Russian government officials say the country was under cyber attack
The Russian central bank has confirmed that hackers stole RUB2bn ($31m) from accounts at the bank.
However, the central bank did not give details about when the cyberattack had taken place.
An official at the central bank’s press office Ekaterina Glebova was quoted by The Wall Street Journal as saying: “We can’t say exactly when, but we can say today it was stolen.”
The incident highlights the growing number of cyber attacks on financial institutions across the globe.
The Russian central bank security executive Artiom Sychev said that hackers had attempted to steal RUB5bn but the bank was able to recover a part of it, Reuters reported.
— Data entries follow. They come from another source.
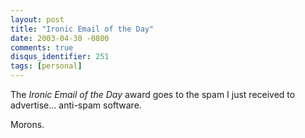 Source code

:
 ```yaml
---
layout: post
title: "Ironic Email of the Day"
date: 2003-04-30 -0800
comments: true
disqus_identifier: 251
tags: [personal]
---
```

The *Ironic Email of the Day* award goes to the spam I just received to
advertise... anti-spam software.

 Morons.
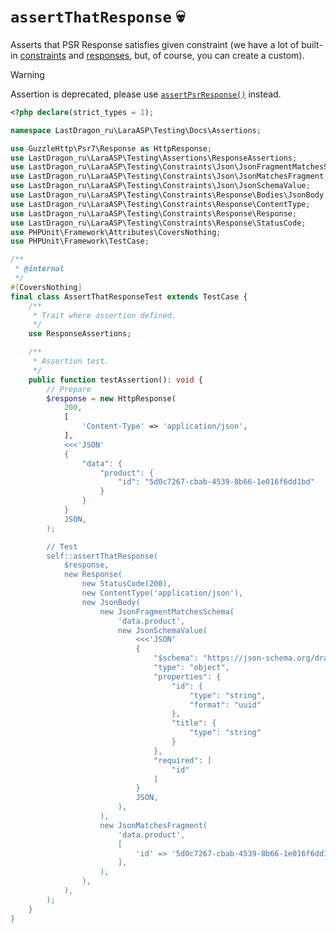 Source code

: # `assertThatResponse` 💀

Asserts that PSR Response satisfies given constraint (we have a lot of built-in [constraints](../../src/Constraints/Response) and [responses](../../src/Responses), but, of course, you can create a custom).

> [!WARNING]
>
> Assertion is deprecated, please use [`assertPsrResponse()`](./AssertPsrResponse.md) instead.

[include:example]: ./AssertThatResponseTest.php
[//]: # (start: f476a946090593d6411394fdbee0737d373265353cb0a009e073aeb1c6af9750)
[//]: # (warning: Generated automatically. Do not edit.)

```php
<?php declare(strict_types = 1);

namespace LastDragon_ru\LaraASP\Testing\Docs\Assertions;

use GuzzleHttp\Psr7\Response as HttpResponse;
use LastDragon_ru\LaraASP\Testing\Assertions\ResponseAssertions;
use LastDragon_ru\LaraASP\Testing\Constraints\Json\JsonFragmentMatchesSchema;
use LastDragon_ru\LaraASP\Testing\Constraints\Json\JsonMatchesFragment;
use LastDragon_ru\LaraASP\Testing\Constraints\Json\JsonSchemaValue;
use LastDragon_ru\LaraASP\Testing\Constraints\Response\Bodies\JsonBody;
use LastDragon_ru\LaraASP\Testing\Constraints\Response\ContentType;
use LastDragon_ru\LaraASP\Testing\Constraints\Response\Response;
use LastDragon_ru\LaraASP\Testing\Constraints\Response\StatusCode;
use PHPUnit\Framework\Attributes\CoversNothing;
use PHPUnit\Framework\TestCase;

/**
 * @internal
 */
#[CoversNothing]
final class AssertThatResponseTest extends TestCase {
    /**
     * Trait where assertion defined.
     */
    use ResponseAssertions;

    /**
     * Assertion test.
     */
    public function testAssertion(): void {
        // Prepare
        $response = new HttpResponse(
            200,
            [
                'Content-Type' => 'application/json',
            ],
            <<<'JSON'
            {
                "data": {
                    "product": {
                        "id": "5d0c7267-cbab-4539-8b66-1e016f6dd1bd"
                    }
                }
            }
            JSON,
        );

        // Test
        self::assertThatResponse(
            $response,
            new Response(
                new StatusCode(200),
                new ContentType('application/json'),
                new JsonBody(
                    new JsonFragmentMatchesSchema(
                        'data.product',
                        new JsonSchemaValue(
                            <<<'JSON'
                            {
                                "$schema": "https://json-schema.org/draft/2020-12/schema",
                                "type": "object",
                                "properties": {
                                    "id": {
                                        "type": "string",
                                        "format": "uuid"
                                    },
                                    "title": {
                                        "type": "string"
                                    }
                                },
                                "required": [
                                    "id"
                                ]
                            }
                            JSON,
                        ),
                    ),
                    new JsonMatchesFragment(
                        'data.product',
                        [
                            'id' => '5d0c7267-cbab-4539-8b66-1e016f6dd1bd',
                        ],
                    ),
                ),
            ),
        );
    }
}
```

[//]: # (end: f476a946090593d6411394fdbee0737d373265353cb0a009e073aeb1c6af9750)
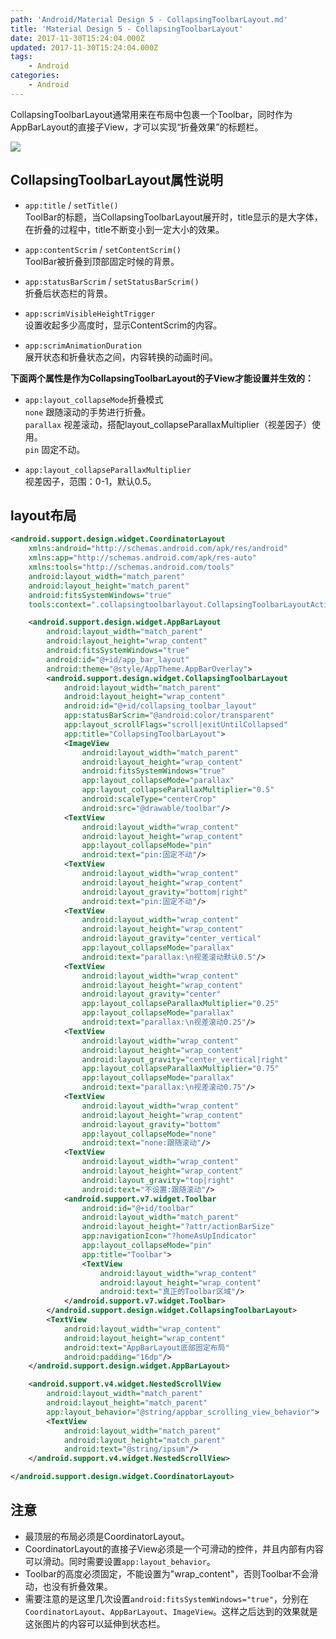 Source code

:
 ```yaml
---
path: 'Android/Material Design 5 - CollapsingToolbarLayout.md'
title: 'Material Design 5 - CollapsingToolbarLayout'
date: 2017-11-30T15:24:04.000Z
updated: 2017-11-30T15:24:04.000Z
tags:
    - Android
categories:
    - Android
---
```


CollapsingToolbarLayout通常用来在布局中包裹一个Toolbar，同时作为AppBarLayout的直接子View，才可以实现“折叠效果”的标题栏。

<!--more-->


![](http://ohle0c848.bkt.clouddn.com/android/CollapsingToolbarLayout.gif)

## CollapsingToolbarLayout属性说明
* `app:title` / `setTitle()`  
ToolBar的标题，当CollapsingToolbarLayout展开时，title显示的是大字体，在折叠的过程中，title不断变小到一定大小的效果。

* `app:contentScrim` / `setContentScrim()`  
ToolBar被折叠到顶部固定时候的背景。

* `app:statusBarScrim` / `setStatusBarScrim()`  
折叠后状态栏的背景。

* `app:scrimVisibleHeightTrigger`  
设置收起多少高度时，显示ContentScrim的内容。

* `app:scrimAnimationDuration`  
展开状态和折叠状态之间，内容转换的动画时间。

**下面两个属性是作为CollapsingToolbarLayout的子View才能设置并生效的：**
* `app:layout_collapseMode`折叠模式  
`none` 跟随滚动的手势进行折叠。  
`parallax` 视差滚动，搭配layout_collapseParallaxMultiplier（视差因子）使用。  
`pin` 固定不动。  

* `app:layout_collapseParallaxMultiplier`  
视差因子，范围：0-1，默认0.5。

## layout布局
```xml
<android.support.design.widget.CoordinatorLayout
    xmlns:android="http://schemas.android.com/apk/res/android"
    xmlns:app="http://schemas.android.com/apk/res-auto"
    xmlns:tools="http://schemas.android.com/tools"
    android:layout_width="match_parent"
    android:layout_height="match_parent"
    android:fitsSystemWindows="true"
    tools:context=".collapsingtoolbarlayout.CollapsingToolbarLayoutActivity">

    <android.support.design.widget.AppBarLayout
        android:layout_width="match_parent"
        android:layout_height="wrap_content"
        android:fitsSystemWindows="true"
        android:id="@+id/app_bar_layout"
        android:theme="@style/AppTheme.AppBarOverlay">
        <android.support.design.widget.CollapsingToolbarLayout
            android:layout_width="match_parent"
            android:layout_height="wrap_content"
            android:id="@+id/collapsing_toolbar_layout"
            app:statusBarScrim="@android:color/transparent"
            app:layout_scrollFlags="scroll|exitUntilCollapsed"
            app:title="CollapsingToolbarLayout">
            <ImageView
                android:layout_width="match_parent"
                android:layout_height="wrap_content"
                android:fitsSystemWindows="true"
                app:layout_collapseMode="parallax"
                app:layout_collapseParallaxMultiplier="0.5"
                android:scaleType="centerCrop"
                android:src="@drawable/toolbar"/>
            <TextView
                android:layout_width="wrap_content"
                android:layout_height="wrap_content"
                app:layout_collapseMode="pin"
                android:text="pin:固定不动"/>
            <TextView
                android:layout_width="wrap_content"
                android:layout_height="wrap_content"
                android:layout_gravity="bottom|right"
                android:text="pin:固定不动"/>
            <TextView
                android:layout_width="wrap_content"
                android:layout_height="wrap_content"
                android:layout_gravity="center_vertical"
                app:layout_collapseMode="parallax"
                android:text="parallax:\n视差滚动默认0.5"/>
            <TextView
                android:layout_width="wrap_content"
                android:layout_height="wrap_content"
                android:layout_gravity="center"
                app:layout_collapseParallaxMultiplier="0.25"
                app:layout_collapseMode="parallax"
                android:text="parallax:\n视差滚动0.25"/>
            <TextView
                android:layout_width="wrap_content"
                android:layout_height="wrap_content"
                android:layout_gravity="center_vertical|right"
                app:layout_collapseParallaxMultiplier="0.75"
                app:layout_collapseMode="parallax"
                android:text="parallax:\n视差滚动0.75"/>
            <TextView
                android:layout_width="wrap_content"
                android:layout_height="wrap_content"
                android:layout_gravity="bottom"
                app:layout_collapseMode="none"
                android:text="none:跟随滚动"/>
            <TextView
                android:layout_width="wrap_content"
                android:layout_height="wrap_content"
                android:layout_gravity="top|right"
                android:text="不设置:跟随滚动"/>
            <android.support.v7.widget.Toolbar
                android:id="@+id/toolbar"
                android:layout_width="match_parent"
                android:layout_height="?attr/actionBarSize"
                app:navigationIcon="?homeAsUpIndicator"
                app:layout_collapseMode="pin"
                app:title="Toolbar">
                <TextView
                    android:layout_width="wrap_content"
                    android:layout_height="wrap_content"
                    android:text="真正的Toolbar区域"/>
            </android.support.v7.widget.Toolbar>
        </android.support.design.widget.CollapsingToolbarLayout>
        <TextView
            android:layout_width="wrap_content"
            android:layout_height="wrap_content"
            android:text="AppBarLayout底部固定布局"
            android:padding="16dp"/>
    </android.support.design.widget.AppBarLayout>

    <android.support.v4.widget.NestedScrollView
        android:layout_width="match_parent"
        android:layout_height="match_parent"
        app:layout_behavior="@string/appbar_scrolling_view_behavior">
        <TextView
            android:layout_width="match_parent"
            android:layout_height="match_parent"
            android:text="@string/ipsum"/>
    </android.support.v4.widget.NestedScrollView>

</android.support.design.widget.CoordinatorLayout>
```

## 注意
* 最顶层的布局必须是CoordinatorLayout。  
* CoordinatorLayout的直接子View必须是一个可滑动的控件，并且内部有内容可以滑动。同时需要设置`app:layout_behavior`。
* Toolbar的高度必须固定，不能设置为"wrap_content"，否则Toolbar不会滑动，也没有折叠效果。
* 需要注意的是这里几次设置`android:fitsSystemWindows="true"`，分别在`CoordinatorLayout`、`AppBarLayout`、`ImageView`。这样之后达到的效果就是这张图片的内容可以延伸到状态栏。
Sychyov said that hackers accessed accounts by faking a client’s credentials.
The bank said that it had detected a plot by foreign spy agencies to create “chaos” in the country’s banking system via a coordinated wave of cyber attack.
Glebova said that the central bank’s security team had obtained information about the attacks and contacted police and security forces.
She added that the country’s apex bank has sent special recommendations to domestic banks, talked with ministers and institutions directly and initiated measures to prepare for additional attacks on the nation’s financial system.
Glebova said: “We have to be ready.”
In February, hackers stole $81m (£56m) from Bangladesh’s central bank, alarming many countries to beef up the security systems.
The attack used the SWIFT network, which transmits messages between financial institutions.
In September, SWIFT chief information security officer said that the banking industry needs to work towards information sharing if it is to deal with new cyber threats.
SWIFT is the primary communications channel for financial institutions engaged in correspondent banking around the world, transmitting messages relating to payments, securities, treasury and trade between financial institutions.
Similarly, an attack on Tesco Bank, in November, led to 9000 customers losing their money in fraudulent transactions.